ASSIGNMENT>
Everything from the line with "advance all iterators" down to the line with "In this paper, we" below must be printed exactly, those two lines included. Exclude pictures.
+===+
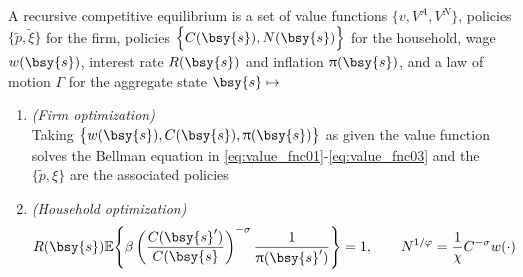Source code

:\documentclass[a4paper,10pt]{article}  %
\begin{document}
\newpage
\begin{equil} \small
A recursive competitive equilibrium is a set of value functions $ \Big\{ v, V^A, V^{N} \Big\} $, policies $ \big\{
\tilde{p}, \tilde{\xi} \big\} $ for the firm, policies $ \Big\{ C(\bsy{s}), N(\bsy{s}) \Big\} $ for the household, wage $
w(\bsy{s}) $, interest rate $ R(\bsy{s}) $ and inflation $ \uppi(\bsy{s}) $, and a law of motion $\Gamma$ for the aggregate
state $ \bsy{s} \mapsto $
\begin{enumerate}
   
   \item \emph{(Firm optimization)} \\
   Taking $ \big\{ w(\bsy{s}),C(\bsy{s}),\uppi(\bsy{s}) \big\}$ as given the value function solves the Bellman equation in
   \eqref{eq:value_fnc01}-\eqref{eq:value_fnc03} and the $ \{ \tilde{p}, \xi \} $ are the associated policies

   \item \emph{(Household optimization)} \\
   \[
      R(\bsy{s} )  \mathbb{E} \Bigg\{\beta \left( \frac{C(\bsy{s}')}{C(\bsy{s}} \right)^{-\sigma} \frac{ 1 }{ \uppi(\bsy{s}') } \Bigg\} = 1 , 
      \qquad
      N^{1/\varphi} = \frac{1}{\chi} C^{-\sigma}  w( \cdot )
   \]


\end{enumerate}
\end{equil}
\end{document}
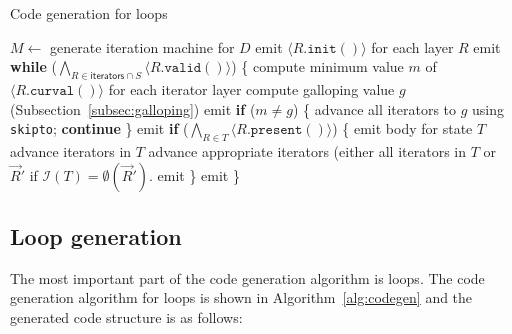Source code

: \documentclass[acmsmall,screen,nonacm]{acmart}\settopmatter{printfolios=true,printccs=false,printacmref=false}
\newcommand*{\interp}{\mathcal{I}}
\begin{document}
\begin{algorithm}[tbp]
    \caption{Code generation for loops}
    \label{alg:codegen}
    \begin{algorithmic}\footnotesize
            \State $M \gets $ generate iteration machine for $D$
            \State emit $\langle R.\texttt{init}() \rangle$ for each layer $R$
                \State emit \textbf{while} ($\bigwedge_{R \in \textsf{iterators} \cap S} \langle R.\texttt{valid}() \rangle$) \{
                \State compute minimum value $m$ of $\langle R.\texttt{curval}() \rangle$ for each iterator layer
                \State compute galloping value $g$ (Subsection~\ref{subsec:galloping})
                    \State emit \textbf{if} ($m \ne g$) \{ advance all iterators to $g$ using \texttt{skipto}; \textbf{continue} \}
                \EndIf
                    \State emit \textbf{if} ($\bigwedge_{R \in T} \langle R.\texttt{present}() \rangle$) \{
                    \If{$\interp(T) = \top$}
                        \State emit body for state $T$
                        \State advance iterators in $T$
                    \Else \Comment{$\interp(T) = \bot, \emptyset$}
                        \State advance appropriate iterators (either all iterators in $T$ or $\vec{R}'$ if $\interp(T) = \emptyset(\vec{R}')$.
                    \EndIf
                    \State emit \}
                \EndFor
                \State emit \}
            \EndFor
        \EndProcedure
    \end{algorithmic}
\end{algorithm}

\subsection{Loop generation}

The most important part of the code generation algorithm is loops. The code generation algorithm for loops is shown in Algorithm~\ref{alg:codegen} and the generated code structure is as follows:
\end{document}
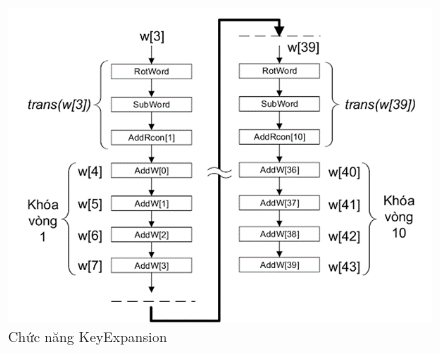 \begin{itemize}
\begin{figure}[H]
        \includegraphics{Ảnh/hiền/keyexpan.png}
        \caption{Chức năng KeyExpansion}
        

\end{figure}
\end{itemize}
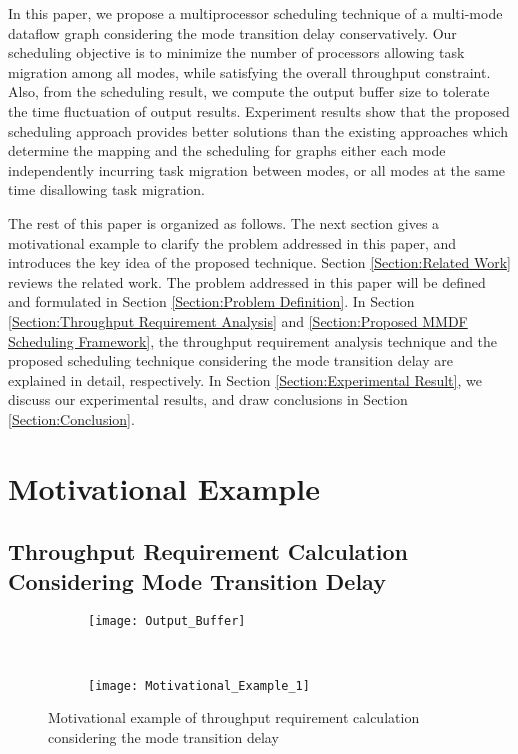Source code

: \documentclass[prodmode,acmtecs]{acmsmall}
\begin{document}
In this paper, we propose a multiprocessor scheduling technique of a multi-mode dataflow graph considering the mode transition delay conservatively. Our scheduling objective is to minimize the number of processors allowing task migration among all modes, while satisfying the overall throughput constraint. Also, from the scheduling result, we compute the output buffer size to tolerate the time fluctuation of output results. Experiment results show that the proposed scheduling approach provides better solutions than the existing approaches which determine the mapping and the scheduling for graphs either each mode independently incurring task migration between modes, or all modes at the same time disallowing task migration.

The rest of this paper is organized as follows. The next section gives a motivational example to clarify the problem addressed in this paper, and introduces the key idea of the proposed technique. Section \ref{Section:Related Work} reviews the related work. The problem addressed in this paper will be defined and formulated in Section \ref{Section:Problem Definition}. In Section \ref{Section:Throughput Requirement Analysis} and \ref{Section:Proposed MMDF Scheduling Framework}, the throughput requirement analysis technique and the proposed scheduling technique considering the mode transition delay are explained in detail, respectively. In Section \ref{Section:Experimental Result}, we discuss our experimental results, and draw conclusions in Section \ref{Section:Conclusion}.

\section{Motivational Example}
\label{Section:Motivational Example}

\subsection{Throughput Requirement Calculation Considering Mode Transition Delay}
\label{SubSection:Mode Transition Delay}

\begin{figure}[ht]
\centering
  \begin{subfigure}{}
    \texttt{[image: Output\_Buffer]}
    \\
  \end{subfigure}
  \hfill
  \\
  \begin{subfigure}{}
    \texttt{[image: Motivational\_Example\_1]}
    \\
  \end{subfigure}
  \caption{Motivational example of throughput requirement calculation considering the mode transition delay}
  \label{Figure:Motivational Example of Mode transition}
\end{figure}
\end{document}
+===+
PROBLEM SOLUTION>
                    \State emit \textbf{if} ($m \ne g$) \{ advance all iterators to $g$ using \texttt{skipto}; \textbf{continue} \}
                \EndIf
                    \State emit \textbf{if} ($\bigwedge_{R \in T} \langle R.\texttt{present}() \rangle$) \{
                    \If{$\interp(T) = \top$}
                        \State emit body for state $T$
                        \State advance iterators in $T$
                    \Else \Comment{$\interp(T) = \bot, \emptyset$}
                        \State advance appropriate iterators (either all iterators in $T$ or $\vec{R}'$ if $\interp(T) = \emptyset(\vec{R}')$.
                    \EndIf
                    \State emit \}
                \EndFor
                \State emit \}
            \EndFor
        \EndProcedure
    \end{algorithmic}
\end{algorithm}

\subsection{Loop generation}

The most important part of the code generation algorithm is loops. The code generation algorithm for loops is shown in Algorithm~\ref{alg:codegen} and the generated code structure is as follows:
\end{document}
 \begin{itemize}
\begin{figure}[H]
        \includegraphics{Ảnh/hiền/keyexpan.png}
        \caption{Chức năng KeyExpansion}
        

\end{figure}
\end{itemize}
Source code

: \documentclass[prodmode,acmtecs]{acmsmall}
\begin{document}
In this paper, we propose a multiprocessor scheduling technique of a multi-mode dataflow graph considering the mode transition delay conservatively. Our scheduling objective is to minimize the number of processors allowing task migration among all modes, while satisfying the overall throughput constraint. Also, from the scheduling result, we compute the output buffer size to tolerate the time fluctuation of output results. Experiment results show that the proposed scheduling approach provides better solutions than the existing approaches which determine the mapping and the scheduling for graphs either each mode independently incurring task migration between modes, or all modes at the same time disallowing task migration.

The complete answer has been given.